• [Task instructions] From the first line of the records below, transcribe each line exactly up to and including the one with "Postman has a"; pictures stay out.

******

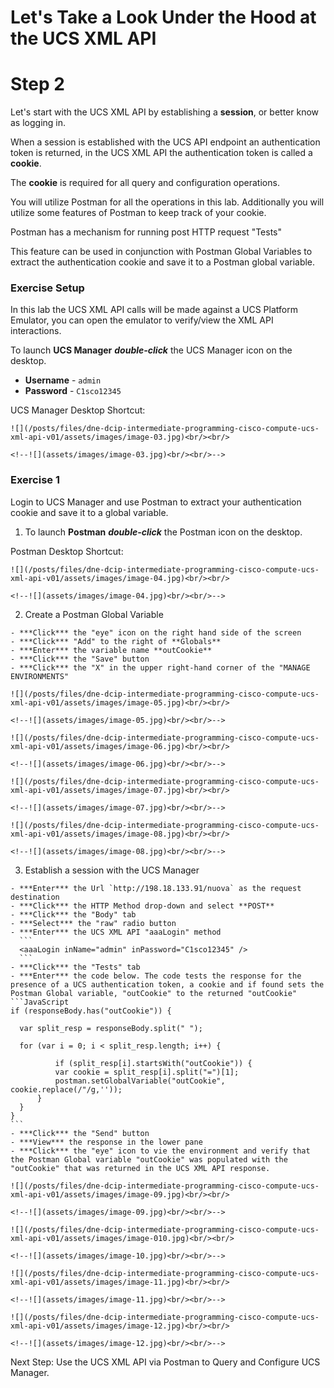 # Let's Take a Look Under the Hood at the UCS XML API

# Step 2

Let's start with the UCS XML API by establishing a **session**, or better know as logging in.

When a session is established with the UCS API endpoint an authentication token is returned, in the UCS XML API the authentication token is called a **cookie**.

The **cookie** is required for all query and configuration operations.

You will utilize Postman for all the operations in this lab. Additionally you will utilize some features of Postman to keep track of your cookie.

Postman has a mechanism for running post HTTP request "Tests"

This feature can be used in conjunction with Postman Global Variables to extract the authentication cookie and save it to a Postman global variable.

### Exercise Setup

In this lab the UCS XML API calls will be made against a UCS Platform Emulator, you can open the emulator to verify/view the XML API interactions.

To launch **UCS Manager** ***double-click*** the UCS Manager icon on the desktop.

  - **Username** - `admin`
  - **Password** - `C1sco12345`

  UCS Manager Desktop Shortcut:

    ![](/posts/files/dne-dcip-intermediate-programming-cisco-compute-ucs-xml-api-v01/assets/images/image-03.jpg)<br/><br/>

    <!--![](assets/images/image-03.jpg)<br/><br/>-->

### Exercise 1

Login to UCS Manager and use Postman to extract your authentication cookie and save it to a global variable.

  1. To launch **Postman** ***double-click*** the Postman icon on the desktop.

  Postman Desktop Shortcut:

    ![](/posts/files/dne-dcip-intermediate-programming-cisco-compute-ucs-xml-api-v01/assets/images/image-04.jpg)<br/><br/>

    <!--![](assets/images/image-04.jpg)<br/><br/>-->

  2. Create a Postman Global Variable

    - ***Click*** the "eye" icon on the right hand side of the screen
    - ***Click*** "Add" to the right of **Globals**
    - ***Enter*** the variable name **outCookie**
    - ***Click*** the "Save" button
    - ***Click*** the "X" in the upper right-hand corner of the "MANAGE ENVIRONMENTS"

    ![](/posts/files/dne-dcip-intermediate-programming-cisco-compute-ucs-xml-api-v01/assets/images/image-05.jpg)<br/><br/>

    <!--![](assets/images/image-05.jpg)<br/><br/>-->

    ![](/posts/files/dne-dcip-intermediate-programming-cisco-compute-ucs-xml-api-v01/assets/images/image-06.jpg)<br/><br/>

    <!--![](assets/images/image-06.jpg)<br/><br/>-->

    ![](/posts/files/dne-dcip-intermediate-programming-cisco-compute-ucs-xml-api-v01/assets/images/image-07.jpg)<br/><br/>

    <!--![](assets/images/image-07.jpg)<br/><br/>-->

    ![](/posts/files/dne-dcip-intermediate-programming-cisco-compute-ucs-xml-api-v01/assets/images/image-08.jpg)<br/><br/>

    <!--![](assets/images/image-08.jpg)<br/><br/>-->

  3. Establish a session with the UCS Manager

    - ***Enter*** the Url `http://198.18.133.91/nuova` as the request destination
    - ***Click*** the HTTP Method drop-down and select **POST**
    - ***Click*** the "Body" tab
    - ***Select*** the "raw" radio button
    - ***Enter*** the UCS XML API "aaaLogin" method
      ```
      <aaaLogin inName="admin" inPassword="C1sco12345" />
      ```
    - ***Click*** the "Tests" tab
    - ***Enter*** the code below. The code tests the response for the presence of a UCS authentication token, a cookie and if found sets the Postman Global variable, "outCookie" to the returned "outCookie"
    ```JavaScript
    if (responseBody.has("outCookie")) {

      var split_resp = responseBody.split(" ");

      for (var i = 0; i < split_resp.length; i++) {

              if (split_resp[i].startsWith("outCookie")) {
              var cookie = split_resp[i].split("=")[1];
              postman.setGlobalVariable("outCookie", cookie.replace(/"/g,''));
          }
      }
    }
    ```
    - ***Click*** the "Send" button
    - ***View*** the response in the lower pane
    - ***Click*** the "eye" icon to vie the environment and verify that the Postman Global variable "outCookie" was populated with the "outCookie" that was returned in the UCS XML API response.

    ![](/posts/files/dne-dcip-intermediate-programming-cisco-compute-ucs-xml-api-v01/assets/images/image-09.jpg)<br/><br/>

    <!--![](assets/images/image-09.jpg)<br/><br/>-->

    ![](/posts/files/dne-dcip-intermediate-programming-cisco-compute-ucs-xml-api-v01/assets/images/image-010.jpg)<br/><br/>

    <!--![](assets/images/image-10.jpg)<br/><br/>-->

    ![](/posts/files/dne-dcip-intermediate-programming-cisco-compute-ucs-xml-api-v01/assets/images/image-11.jpg)<br/><br/>

    <!--![](assets/images/image-11.jpg)<br/><br/>-->

    ![](/posts/files/dne-dcip-intermediate-programming-cisco-compute-ucs-xml-api-v01/assets/images/image-12.jpg)<br/><br/>

    <!--![](assets/images/image-12.jpg)<br/><br/>-->

Next Step: Use the UCS XML API via Postman to Query and Configure UCS Manager.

******

• [Solution to this problem]
 # Let's Take a Look Under the Hood at the UCS XML API

# Step 2

Let's start with the UCS XML API by establishing a **session**, or better know as logging in.

When a session is established with the UCS API endpoint an authentication token is returned, in the UCS XML API the authentication token is called a **cookie**.

The **cookie** is required for all query and configuration operations.

You will utilize Postman for all the operations in this lab. Additionally you will utilize some features of Postman to keep track of your cookie.

Postman has a mechanism for running post HTTP request "Tests"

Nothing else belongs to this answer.